2, 3. Ansiedade e Transtornos de Ansiedade

Há uma revisão sistemática examinar os efeitos da ioga sobre a ansiedade e a transtornos de ansiedade , uma revisão de Cochrane sobre meditação terapia para transtornos de ansiedade (citando um estudo de ioga ), uma descrição dos estudos sobre a respiração iogue (que também são abordados na revisão sistemática) , e um resumo .

A maioria dos estudos descreveu efeitos benéficos a favor das intervenções de ioga, particularmente quando comparados com controles passivos (i.e., ansiedade de exame), mas também comparados com controles ativos, tais como Resposta de relaxamento ou em comparação com drogas padrão. No entanto, não existem actualmente meta-análises disponíveis que possam diferenciar claramente esta importante questão. Pelo menos o relatório AHRQ afirmou que “o yoga não era melhor do que a redução do estresse baseada na Mindfulness em reduzir a ansiedade em pacientes com doenças cardiovasculares” .

2, 4. Stress

One systematic review describes the effects of yoga on stress-associated symptoms. Chong et al. identificaram 8 ensaios controlados, 4 dos quais aleatorizados, que cumpriram os seus critérios de seleção . A maioria dos estudos descreveu efeitos benéficos das intervenções do yoga. Embora nem todos os estudos tenham utilizado instrumentos adequados e/ou consistentes para medir o stress, eles indicam, no entanto, que o yoga pode reduzir o stress percebido como eficaz como outras intervenções de controlo activo, tais como relaxamento, terapia cognitiva comportamental, ou dança.

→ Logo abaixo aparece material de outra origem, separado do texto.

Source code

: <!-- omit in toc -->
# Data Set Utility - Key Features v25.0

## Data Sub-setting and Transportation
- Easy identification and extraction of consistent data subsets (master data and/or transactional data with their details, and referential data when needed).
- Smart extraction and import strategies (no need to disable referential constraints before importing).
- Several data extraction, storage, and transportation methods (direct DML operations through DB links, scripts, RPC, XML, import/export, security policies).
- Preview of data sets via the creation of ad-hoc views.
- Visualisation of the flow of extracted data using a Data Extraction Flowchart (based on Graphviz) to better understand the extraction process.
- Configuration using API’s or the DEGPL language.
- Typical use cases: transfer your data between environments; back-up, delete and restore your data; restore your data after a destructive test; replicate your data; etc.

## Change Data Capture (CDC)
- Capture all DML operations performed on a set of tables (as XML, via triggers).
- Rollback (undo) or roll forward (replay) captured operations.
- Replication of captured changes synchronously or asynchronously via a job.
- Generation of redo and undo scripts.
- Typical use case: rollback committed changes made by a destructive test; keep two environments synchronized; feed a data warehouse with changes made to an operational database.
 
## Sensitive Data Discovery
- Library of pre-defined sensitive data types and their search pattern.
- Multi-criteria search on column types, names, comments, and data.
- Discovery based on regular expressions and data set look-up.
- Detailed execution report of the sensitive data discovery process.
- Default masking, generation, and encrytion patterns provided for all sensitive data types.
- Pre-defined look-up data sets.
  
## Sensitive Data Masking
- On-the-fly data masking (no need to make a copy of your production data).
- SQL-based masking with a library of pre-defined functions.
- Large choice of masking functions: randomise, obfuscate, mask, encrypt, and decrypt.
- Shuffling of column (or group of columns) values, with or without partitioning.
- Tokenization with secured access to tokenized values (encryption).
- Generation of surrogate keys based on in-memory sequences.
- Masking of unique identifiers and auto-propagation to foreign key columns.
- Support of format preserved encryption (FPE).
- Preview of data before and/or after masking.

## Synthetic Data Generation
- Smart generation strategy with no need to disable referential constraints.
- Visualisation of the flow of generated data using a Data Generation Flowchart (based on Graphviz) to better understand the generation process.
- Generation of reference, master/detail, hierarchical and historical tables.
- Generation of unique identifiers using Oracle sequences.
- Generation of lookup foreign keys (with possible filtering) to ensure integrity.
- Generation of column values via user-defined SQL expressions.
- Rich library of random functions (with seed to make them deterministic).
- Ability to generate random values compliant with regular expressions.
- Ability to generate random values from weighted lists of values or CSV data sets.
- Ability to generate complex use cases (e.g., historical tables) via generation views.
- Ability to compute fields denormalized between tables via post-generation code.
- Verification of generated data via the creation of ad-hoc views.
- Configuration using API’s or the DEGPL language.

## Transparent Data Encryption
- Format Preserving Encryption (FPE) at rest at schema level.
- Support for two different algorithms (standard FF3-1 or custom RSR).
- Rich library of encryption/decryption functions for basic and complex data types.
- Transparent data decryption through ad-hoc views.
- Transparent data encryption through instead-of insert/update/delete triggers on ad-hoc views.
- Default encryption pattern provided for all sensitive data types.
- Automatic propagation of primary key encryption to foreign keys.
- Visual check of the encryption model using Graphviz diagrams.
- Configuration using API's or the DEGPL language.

também o relatório AHRQ afirmou que” yoga ajudou a reduzir o estresse”. Aqui, os dois estudos incluídos mostraram uma redução significativa das Pontuações de estresse a favor do grupo yoga (SMD = -1.10 . A single review article looked at the existing research on yoga for posttraumatic stress disorder (PTSD) . Foram revistos sete artigos que incluíram 8 estudos sobre o TEPT após exposição a catástrofes naturais como um tsunami e um furacão (1 RCT, 1 N-RCT, 3 estudos de grupo, 2 Estudos de braço único, 1 Estudo transversal) e 2 estudos sobre TEPT devido a combate e terrorismo (1 RCT, 1 Estudo de braço único). Após um desastre natural, a prática de yoga foi relatada para reduzir significativamente os sintomas de TEPT, sintomas auto-classificados de estresse (medo, ansiedade, distúrbios do sono, e tristeza) e taxa de respiração. Da mesma forma, as intervenções de yoga foram capazes de melhorar os sintomas do TEPT em pessoas com TEPT após a exposição ao combate e terrorismo. As intervenções variaram na duração de uma semana (quando as intervenções foram feitas no local) para seis meses. The review suggested a possible role of yoga in managing PTSD, though long-term studies conducted with greater rigor are needed .

3. Ioga e aptidão física

3.1. Fitness físico

there was one critical review which avaued whether yoga can engender fitness in older adults . Dez estudos com 544 participantes (idade média 69,9±6 anos.3) foram incluídos; 5 destes estudos foram RCTs, e 5 estudos tiveram um braço único Pré/Pós-design. No que diz respeito à aptidão física e função, os estudos relataram tamanhos moderados de efeito para a marcha, equilíbrio, flexibilidade do corpo, força corporal e perda de peso . No entanto, continua a ser necessária a realização de ensaios de investigação adicionais com intervenções de controlo adequadas (activas e específicas) para verificar estes resultados promissores. pode-se esperar que a manutenção da aptidão física e a melhoria do funcionamento físico possam ter um efeito positivo nas capacidades funcionais e na auto-autonomia dos adultos mais velhos. Outros estudos devem abordar se a auto-estima e a auto-confiança dos indivíduos irão aumentar durante os cursos, e se as aulas regulares também podem melhorar a competência social e envolvimento. Um problema com os estudos que inscrevem idosos pode ser a conformidade com o protocolo do estudo, levando a baixos níveis de conclusão do estudo e dados de acompanhamento a longo prazo. Estudos futuros devem investigar a duração mais apropriada da intervenção do yoga e as posturas mais adequadas e o estilo do yoga para os idosos.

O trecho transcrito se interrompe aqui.